This is the mail archive of the
newlib@sourceware.org
mailing list for the newlib project.
[PATCH] _wctomb_r mishandles invalid wchars in single byte mode
- From: Corinna Vinschen <vinschen at redhat dot com>
- To: newlib at sourceware dot org
- Date: Fri, 27 Feb 2009 11:11:28 +0100
- Subject: [PATCH] _wctomb_r mishandles invalid wchars in single byte mode
- Reply-to: newlib at sourceware dot org
Hi,
right now the _wctomb_r function simply assumes that the incoming wchar
is a single byte value if the current multibyte charset is a singlebyte
charset. This is wrong. Per POSIX, wctomb "shall return -1 if the
value of wchar does not correspond to a valid character". Per
POSIX.1-2008, wctomb should also set errno to EILSEQ. The below patch
fixes that.
Corinna
* libc/stdlib/wctomb_r.c (_wctomb_r): Return EILSEQ in case of an
invalid wchar. Return -1 if wchar doesn't fit into singlebyte
value in case of using a singlebyte charset.

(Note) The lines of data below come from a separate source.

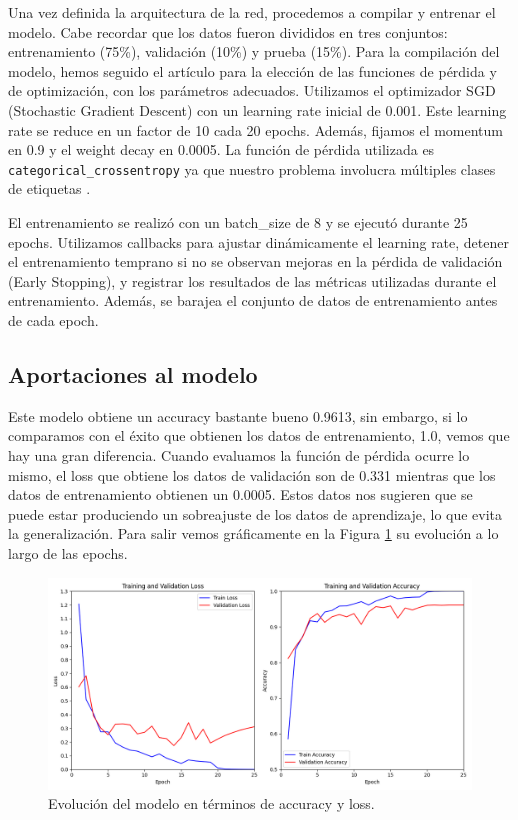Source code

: Una vez definida la arquitectura de la red, procedemos a compilar y entrenar el modelo. Cabe recordar que los datos fueron divididos en tres conjuntos: entrenamiento (75\%), validación (10\%) y prueba (15\%). Para la compilación del modelo, hemos seguido el artículo \citep{kalash2018malware} para la elección de las funciones de pérdida y de optimización, con los parámetros adecuados. Utilizamos el optimizador SGD (Stochastic Gradient Descent) con un learning rate inicial de 0.001. Este learning rate se reduce en un factor de 10 cada 20 epochs. Además, fijamos el momentum en 0.9 y el weight decay en 0.0005. La función de pérdida utilizada es \lstinline|categorical_crossentropy| ya que nuestro problema involucra múltiples clases de etiquetas \citep{categoriCE}.

El entrenamiento se realizó con un batch\_size de 8 y se ejecutó durante 25 epochs. Utilizamos callbacks para ajustar dinámicamente el learning rate, detener el entrenamiento temprano si no se observan mejoras en la pérdida de validación (Early Stopping), y registrar los resultados de las métricas utilizadas durante el entrenamiento. Además, se barajea el conjunto de datos de entrenamiento antes de cada epoch. 


\subsection{Aportaciones al modelo}

Este modelo obtiene un accuracy bastante bueno 0.9613, sin embargo, si lo comparamos con el éxito que obtienen los datos de entrenamiento, 1.0, vemos que hay una gran diferencia. Cuando evaluamos la función de pérdida ocurre lo mismo, el loss que obtiene los datos de validación son de 0.331 mientras que los datos de entrenamiento obtienen un 0.0005. Estos datos nos sugieren que se puede estar produciendo un sobreajuste de los datos de aprendizaje, lo que evita la generalización. Para salir vemos gráficamente en la Figura \ref{img: dropout0} su evolución a lo largo de las epochs.

\begin{figure}[h]
    \begin{center}
    \includegraphics[width=\textwidth]{img/malware_classifier_dropout0.png}
    \end{center}
    \caption{Evolución del modelo en términos de accuracy y loss.}
    \label{img: dropout0}
\end{figure}

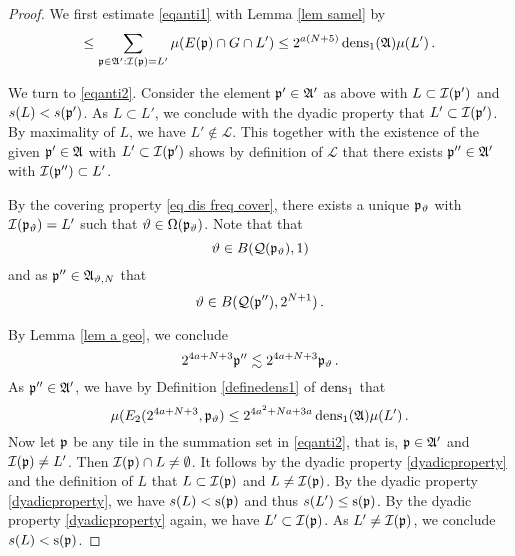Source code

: \begin{proof}
We first estimate \eqref{eqanti1}
with Lemma \ref{lem samel} by
\begin{equation}\label{equanti1.5}
    \le \sum_{\mathfrak p\in\mathfrak{A}':\mathcal{I}(\mathfrak p)=L'}\mu(E(\mathfrak p)\cap G\cap L')\le 2^{a(N+5)}\operatorname{\operatorname{dens}}_1(\mathfrak{A})\mu(L')\, .
\end{equation}



We turn to \eqref{eqanti2}.
Consider the element $\mathfrak p'\in \mathfrak{A}'$ as above
with $L\subset \mathcal{I}(\mathfrak p')$ and $s(L)<s(\mathfrak p')$.
As $L\subset L'$, we conclude with the dyadic property that $L'\subset \mathcal{I}(\mathfrak p')$.
By maximality of $L$, we have
$L'\not\in \mathcal{L}$.
This together with the existence of the given $\mathfrak p'\in \mathfrak{A}$
with $L'\subset \mathcal{I}(\mathfrak p')$
shows by definition of $\mathcal{L}$ that there exists $\mathfrak p''\in \mathfrak{A}'$ with
$\mathcal{I}(\mathfrak p'')\subset L'$.




By the covering property \eqref{eq dis freq cover}, there exists a unique $\mathfrak p_\vartheta$ with $\mathcal{I}(\mathfrak p_\vartheta)=L'$
such that $\vartheta\in \Omega(\mathfrak p_\vartheta)$.
Note that
that
\begin{equation}
    \vartheta\in B(\mathcal{Q}(\mathfrak p_\vartheta), 1)
\end{equation}
and as  $\mathfrak p'' \in \mathfrak{A}_{\vartheta,N}$ that
\begin{equation}
    \vartheta \in B(\mathcal{Q}(\mathfrak p''), 2^{N+1})\, .
\end{equation}


By Lemma \ref{lem a geo}, we conclude
\begin{equation}
     2^{4a+N+3}\mathfrak p''  \lesssim  2^{4a+N+3}\mathfrak p_\vartheta \, .
 \end{equation}
As $\mathfrak p''\in \mathfrak{A}'$, we have by Definition
\eqref{definedens1} of $\operatorname{\operatorname{dens}}_1$ that
\begin{equation}\label{pmfadens}
   {\mu(E_2(2^{4a+N+3}, \mathfrak p_\vartheta)}\le 2^{4a^2+Na+3a}\operatorname{\operatorname{dens}}_1(\mathfrak{A}) {\mu(L')}\, .
\end{equation}
Now let $\mathfrak p$ be any tile in the summation set in \eqref{eqanti2}, that is, $\mathfrak p\in \mathfrak{A}'$ and $\mathcal{I}(\mathfrak p)\neq L'$.
Then $\mathcal{I}(\mathfrak p)\cap L\neq \emptyset$. It follows by the dyadic property \eqref{dyadicproperty}
and the definition of $L$ that
$L\subset \mathcal{I}(\mathfrak p)$ and $L\neq \mathcal{I}(\mathfrak p)$. By the dyadic property \eqref{dyadicproperty}, we have
$s(L)<\mathrm{s}(\mathfrak p)$ and thus $s(L')\le \mathrm{s}(\mathfrak p)$. By the dyadic property
   \eqref{dyadicproperty} again, we have $L'\subset \mathcal{I}(\mathfrak p)$.
As $L'\neq \mathcal{I}(\mathfrak p)$, we conclude $s(L)<\mathrm{s}(\mathfrak p)$.





\end{proof}
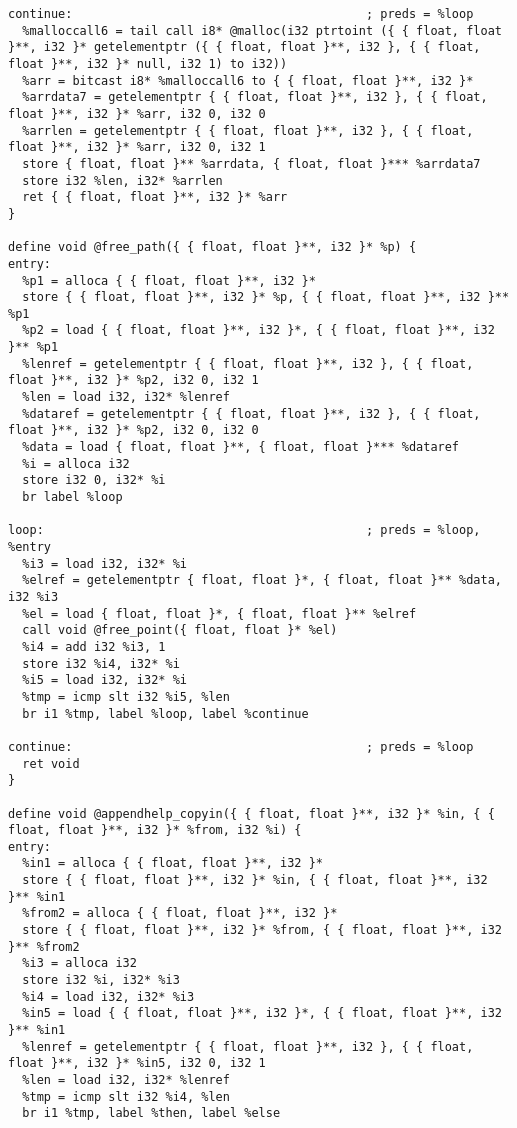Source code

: \documentclass[main.tex]{subfiles}
\begin{document}
{\begin{lstlisting}
continue:                                         ; preds = %loop
  %malloccall6 = tail call i8* @malloc(i32 ptrtoint ({ { float, float }**, i32 }* getelementptr ({ { float, float }**, i32 }, { { float, float }**, i32 }* null, i32 1) to i32))
  %arr = bitcast i8* %malloccall6 to { { float, float }**, i32 }*
  %arrdata7 = getelementptr { { float, float }**, i32 }, { { float, float }**, i32 }* %arr, i32 0, i32 0
  %arrlen = getelementptr { { float, float }**, i32 }, { { float, float }**, i32 }* %arr, i32 0, i32 1
  store { float, float }** %arrdata, { float, float }*** %arrdata7
  store i32 %len, i32* %arrlen
  ret { { float, float }**, i32 }* %arr
}

define void @free_path({ { float, float }**, i32 }* %p) {
entry:
  %p1 = alloca { { float, float }**, i32 }*
  store { { float, float }**, i32 }* %p, { { float, float }**, i32 }** %p1
  %p2 = load { { float, float }**, i32 }*, { { float, float }**, i32 }** %p1
  %lenref = getelementptr { { float, float }**, i32 }, { { float, float }**, i32 }* %p2, i32 0, i32 1
  %len = load i32, i32* %lenref
  %dataref = getelementptr { { float, float }**, i32 }, { { float, float }**, i32 }* %p2, i32 0, i32 0
  %data = load { float, float }**, { float, float }*** %dataref
  %i = alloca i32
  store i32 0, i32* %i
  br label %loop

loop:                                             ; preds = %loop, %entry
  %i3 = load i32, i32* %i
  %elref = getelementptr { float, float }*, { float, float }** %data, i32 %i3
  %el = load { float, float }*, { float, float }** %elref
  call void @free_point({ float, float }* %el)
  %i4 = add i32 %i3, 1
  store i32 %i4, i32* %i
  %i5 = load i32, i32* %i
  %tmp = icmp slt i32 %i5, %len
  br i1 %tmp, label %loop, label %continue

continue:                                         ; preds = %loop
  ret void
}

define void @appendhelp_copyin({ { float, float }**, i32 }* %in, { { float, float }**, i32 }* %from, i32 %i) {
entry:
  %in1 = alloca { { float, float }**, i32 }*
  store { { float, float }**, i32 }* %in, { { float, float }**, i32 }** %in1
  %from2 = alloca { { float, float }**, i32 }*
  store { { float, float }**, i32 }* %from, { { float, float }**, i32 }** %from2
  %i3 = alloca i32
  store i32 %i, i32* %i3
  %i4 = load i32, i32* %i3
  %in5 = load { { float, float }**, i32 }*, { { float, float }**, i32 }** %in1
  %lenref = getelementptr { { float, float }**, i32 }, { { float, float }**, i32 }* %in5, i32 0, i32 1
  %len = load i32, i32* %lenref
  %tmp = icmp slt i32 %i4, %len
  br i1 %tmp, label %then, label %else


\end{lstlisting}}
\end{document}
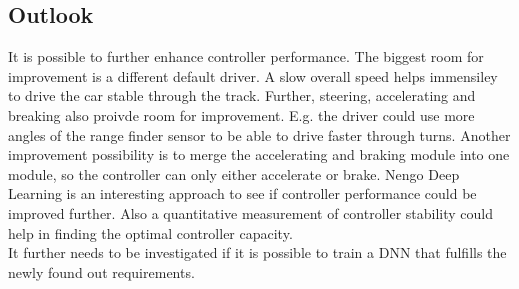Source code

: \documentclass[10pt,a4paper,twoside,journal]{IEEEtran}
\begin{document}
\subsection{Outlook}
\label{ssc:outlook}
It is possible to further enhance controller performance. The biggest room for improvement is a different default driver. A slow overall speed helps immensiley to drive the car stable through the track. Further, steering, accelerating and breaking also proivde room for improvement. E.g. the driver could use more angles of the range finder sensor to be able to drive faster through turns. Another improvement possibility is to merge the accelerating and braking module into one module, so the controller can only either accelerate or brake. Nengo Deep Learning is an interesting approach to see if controller performance could be improved further. Also a quantitative measurement of controller stability could help in finding the optimal controller capacity. \\
It further needs to be investigated if it is possible to train a DNN that fulfills the newly found out requirements.



\end{document}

Index: libc/stdlib/wctomb_r.c
===================================================================
RCS file: /cvs/src/src/newlib/libc/stdlib/wctomb_r.c,v
retrieving revision 1.8
diff -u -p -r1.8 wctomb_r.c
--- libc/stdlib/wctomb_r.c 25 Feb 2009 09:10:09 -0000 1.8
+++ libc/stdlib/wctomb_r.c 27 Feb 2009 10:06:15 -0000
@@ -1,3 +1,4 @@
+#include <errno.h>
#include <stdlib.h>
#include <string.h>
#include <wchar.h>
@@ -31,6 +32,7 @@ _DEFUN (_wctomb_r, (r, s, wchar, state),
if (state->__count == -4 && (wchar < 0xdc00 || wchar >= 0xdfff))
{
/* At this point only the second half of a surrogate pair is valid. */
+ r->_errno = EILSEQ;
return -1;
}
if (wchar <= 0x7f)
@@ -51,14 +53,20 @@ _DEFUN (_wctomb_r, (r, s, wchar, state),
wint_t tmp;
/* UTF-16 surrogates -- must not occur in normal UCS-4 data */
if (sizeof (wchar_t) != 2)
- return -1;
+ {
+ r->_errno = EILSEQ;
+ return -1;
+ }
if (wchar >= 0xdc00)
{
/* Second half of a surrogate pair. It's not valid if
we don't have already read a first half of a surrogate
before. */
if (state->__count != -4)
- return -1;
+ {
+ r->_errno = EILSEQ;
+ return -1;
+ }
/* If it's valid, reconstruct the full Unicode value and
return the trailing three bytes of the UTF-8 char. */
tmp = (state->__value.__wchb[0] << 16)
@@ -93,7 +101,10 @@ _DEFUN (_wctomb_r, (r, s, wchar, state),
return 4;
}
else
- return -1;
+ {
+ r->_errno = EILSEQ;
+ return -1;
+ }
}
else if (!strcmp (__lc_ctype, "C-SJIS"))
{
@@ -113,7 +124,10 @@ _DEFUN (_wctomb_r, (r, s, wchar, state),
return 2;
}
else
- return -1;
+ {
+ r->_errno = EILSEQ;
+ return -1;
+ }
}
}
else if (!strcmp (__lc_ctype, "C-EUCJP"))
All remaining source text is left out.